--- Records provided Enclosed Below ---

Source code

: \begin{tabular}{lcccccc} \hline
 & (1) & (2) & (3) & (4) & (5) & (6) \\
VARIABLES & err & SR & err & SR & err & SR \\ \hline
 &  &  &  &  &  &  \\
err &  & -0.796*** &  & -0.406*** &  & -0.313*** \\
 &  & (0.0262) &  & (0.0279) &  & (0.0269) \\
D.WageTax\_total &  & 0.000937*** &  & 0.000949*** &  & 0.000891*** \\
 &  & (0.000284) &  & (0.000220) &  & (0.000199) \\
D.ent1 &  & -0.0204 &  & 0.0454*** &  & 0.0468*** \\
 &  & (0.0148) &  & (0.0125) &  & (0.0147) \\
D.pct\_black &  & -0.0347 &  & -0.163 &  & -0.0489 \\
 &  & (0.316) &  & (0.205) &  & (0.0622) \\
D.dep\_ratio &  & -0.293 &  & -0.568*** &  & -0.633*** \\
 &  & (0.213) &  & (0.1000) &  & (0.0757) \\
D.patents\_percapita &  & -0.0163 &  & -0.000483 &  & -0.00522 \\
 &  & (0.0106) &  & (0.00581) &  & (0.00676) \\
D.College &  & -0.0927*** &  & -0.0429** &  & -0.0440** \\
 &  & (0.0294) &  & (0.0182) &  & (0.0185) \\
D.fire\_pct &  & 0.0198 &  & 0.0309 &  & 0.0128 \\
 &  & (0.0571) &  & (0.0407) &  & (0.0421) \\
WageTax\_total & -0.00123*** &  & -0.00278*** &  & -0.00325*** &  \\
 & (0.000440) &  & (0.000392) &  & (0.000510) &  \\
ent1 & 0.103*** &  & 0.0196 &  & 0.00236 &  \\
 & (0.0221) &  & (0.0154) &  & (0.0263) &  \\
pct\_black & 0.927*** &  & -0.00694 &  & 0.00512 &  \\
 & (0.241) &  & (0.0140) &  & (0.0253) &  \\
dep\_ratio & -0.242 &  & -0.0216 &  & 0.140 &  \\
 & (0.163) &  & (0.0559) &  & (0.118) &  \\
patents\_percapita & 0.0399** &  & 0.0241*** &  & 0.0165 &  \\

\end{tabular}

--- End of Enclosed Records provided ---

When you retype the entries above, keep every line identical to the source.

Source code

: \begin{tabular}{lcccccc} \hline
 & (1) & (2) & (3) & (4) & (5) & (6) \\
VARIABLES & err & SR & err & SR & err & SR \\ \hline
 &  &  &  &  &  &  \\
err &  & -0.796*** &  & -0.406*** &  & -0.313*** \\
 &  & (0.0262) &  & (0.0279) &  & (0.0269) \\
D.WageTax\_total &  & 0.000937*** &  & 0.000949*** &  & 0.000891*** \\
 &  & (0.000284) &  & (0.000220) &  & (0.000199) \\
D.ent1 &  & -0.0204 &  & 0.0454*** &  & 0.0468*** \\
 &  & (0.0148) &  & (0.0125) &  & (0.0147) \\
D.pct\_black &  & -0.0347 &  & -0.163 &  & -0.0489 \\
 &  & (0.316) &  & (0.205) &  & (0.0622) \\
D.dep\_ratio &  & -0.293 &  & -0.568*** &  & -0.633*** \\
 &  & (0.213) &  & (0.1000) &  & (0.0757) \\
D.patents\_percapita &  & -0.0163 &  & -0.000483 &  & -0.00522 \\
 &  & (0.0106) &  & (0.00581) &  & (0.00676) \\
D.College &  & -0.0927*** &  & -0.0429** &  & -0.0440** \\
 &  & (0.0294) &  & (0.0182) &  & (0.0185) \\
D.fire\_pct &  & 0.0198 &  & 0.0309 &  & 0.0128 \\
 &  & (0.0571) &  & (0.0407) &  & (0.0421) \\
WageTax\_total & -0.00123*** &  & -0.00278*** &  & -0.00325*** &  \\
 & (0.000440) &  & (0.000392) &  & (0.000510) &  \\
ent1 & 0.103*** &  & 0.0196 &  & 0.00236 &  \\
 & (0.0221) &  & (0.0154) &  & (0.0263) &  \\
pct\_black & 0.927*** &  & -0.00694 &  & 0.00512 &  \\
 & (0.241) &  & (0.0140) &  & (0.0253) &  \\
dep\_ratio & -0.242 &  & -0.0216 &  & 0.140 &  \\
 & (0.163) &  & (0.0559) &  & (0.118) &  \\
patents\_percapita & 0.0399** &  & 0.0241*** &  & 0.0165 &  \\

\end{tabular}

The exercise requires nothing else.